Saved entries
++++++++++++++++++++

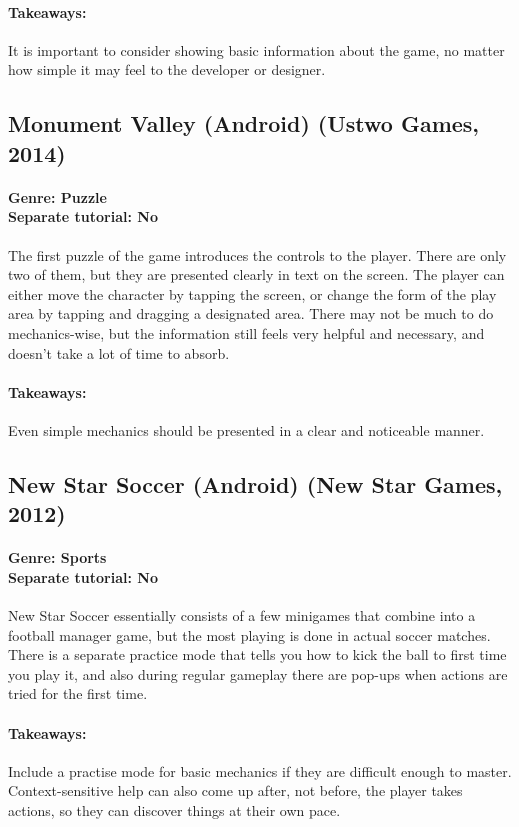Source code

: \paragraph{Takeaways:}
It is important to consider showing basic information about the game, no matter how simple it may feel to the developer or designer.

\subsection{Monument Valley (Android) (Ustwo Games, 2014)}
\paragraph{Genre: Puzzle \\ Separate tutorial: No \\}
The first puzzle of the game introduces the controls to the player. There are only two of them, but they are presented clearly in text on the screen. The player can either move the character by tapping the screen, or change the form of the play area by tapping and dragging a designated area. There may not be much to do mechanics-wise, but the information still feels very helpful and necessary, and doesn't take a lot of time to absorb.
\paragraph{Takeaways:}
Even simple mechanics should be presented in a clear and noticeable manner.

\subsection{New Star Soccer (Android) (New Star Games, 2012)}
\paragraph{Genre: Sports \\ Separate tutorial: No \\}
New Star Soccer essentially consists of a few minigames that combine into a football manager game, but the most playing is done in actual soccer matches. There is a separate practice mode that tells you how to kick the ball to first time you play it, and also during regular gameplay there are pop-ups when actions are tried for the first time.
\paragraph{Takeaways:}
Include a practise mode for basic mechanics if they are difficult enough to master.
Context-sensitive help can also come up after, not before, the player takes actions, so they can discover things at their own pace.

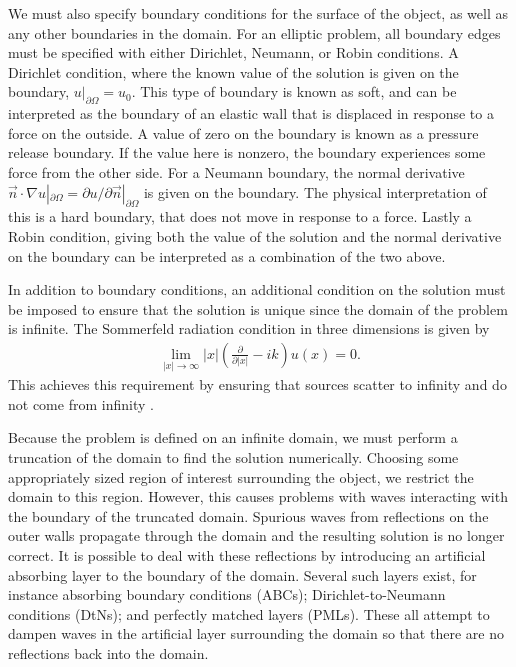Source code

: We must also specify boundary conditions for the surface of the object, as well as any other boundaries in the domain.
For an elliptic problem, all boundary edges must be specified with either Dirichlet, Neumann, or Robin conditions.
A Dirichlet condition, where the known value of the solution is given on the boundary, $u|_{\partial\Omega}=u_0$.
This type of boundary is known as soft, and can be interpreted as the boundary of an elastic wall that is displaced in response to a force on the outside.
A value of zero on the boundary is known as a pressure release boundary.
If the value here is nonzero, the boundary experiences some force from the other side.
For a Neumann boundary, the normal derivative $\vec{n}\cdot \nabla u |_{\partial \Omega} = \partial u / \partial \vec{n} |_{\partial \Omega}$ is given on the boundary.
The physical interpretation of this is a hard boundary, that does not move in response to a force.
Lastly a Robin condition, giving both the value of the solution and the normal derivative on the boundary can be interpreted as a combination of the two above.



In addition to boundary conditions, an additional condition on the solution must be imposed to ensure that the solution is unique since the domain of the problem is infinite.
The Sommerfeld radiation condition in three dimensions is given by
\begin{align}
	\lim_{|x|\rightarrow \infty} |x| \left( \frac{\partial}{\partial |x|} - ik \right) u(x) = 0. \label{eqn:sommerfeld}
\end{align}
This achieves this requirement by ensuring that sources scatter to infinity and do not come from infinity \cite{sommerfeld}.

Because the problem is defined on an infinite domain, we must perform a truncation of the domain to find the solution numerically.
Choosing some appropriately sized region of interest surrounding the object, we restrict the domain to this region.
However, this causes problems with waves interacting with the boundary of the truncated domain.
Spurious waves from reflections on the outer walls propagate through the domain and the resulting solution is no longer correct.
It is possible to deal with these reflections by introducing an artificial absorbing layer to the boundary of the domain.
Several such layers exist, for instance absorbing boundary conditions (ABCs); Dirichlet-to-Neumann conditions (DtNs); and perfectly matched layers (PMLs).
These all attempt to dampen waves in the artificial layer surrounding the domain so that there are no reflections back into the domain.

++++++++++++++++++++

Starting with the first line of the records above and stopping after the line containing "Puzzle \\ Separate", repeat every line exactly and leave out the pictures.

### Answer below
Source code

: \paragraph{Takeaways:}
It is important to consider showing basic information about the game, no matter how simple it may feel to the developer or designer.

\subsection{Monument Valley (Android) (Ustwo Games, 2014)}
\paragraph{Genre: Puzzle \\ Separate tutorial: No \\}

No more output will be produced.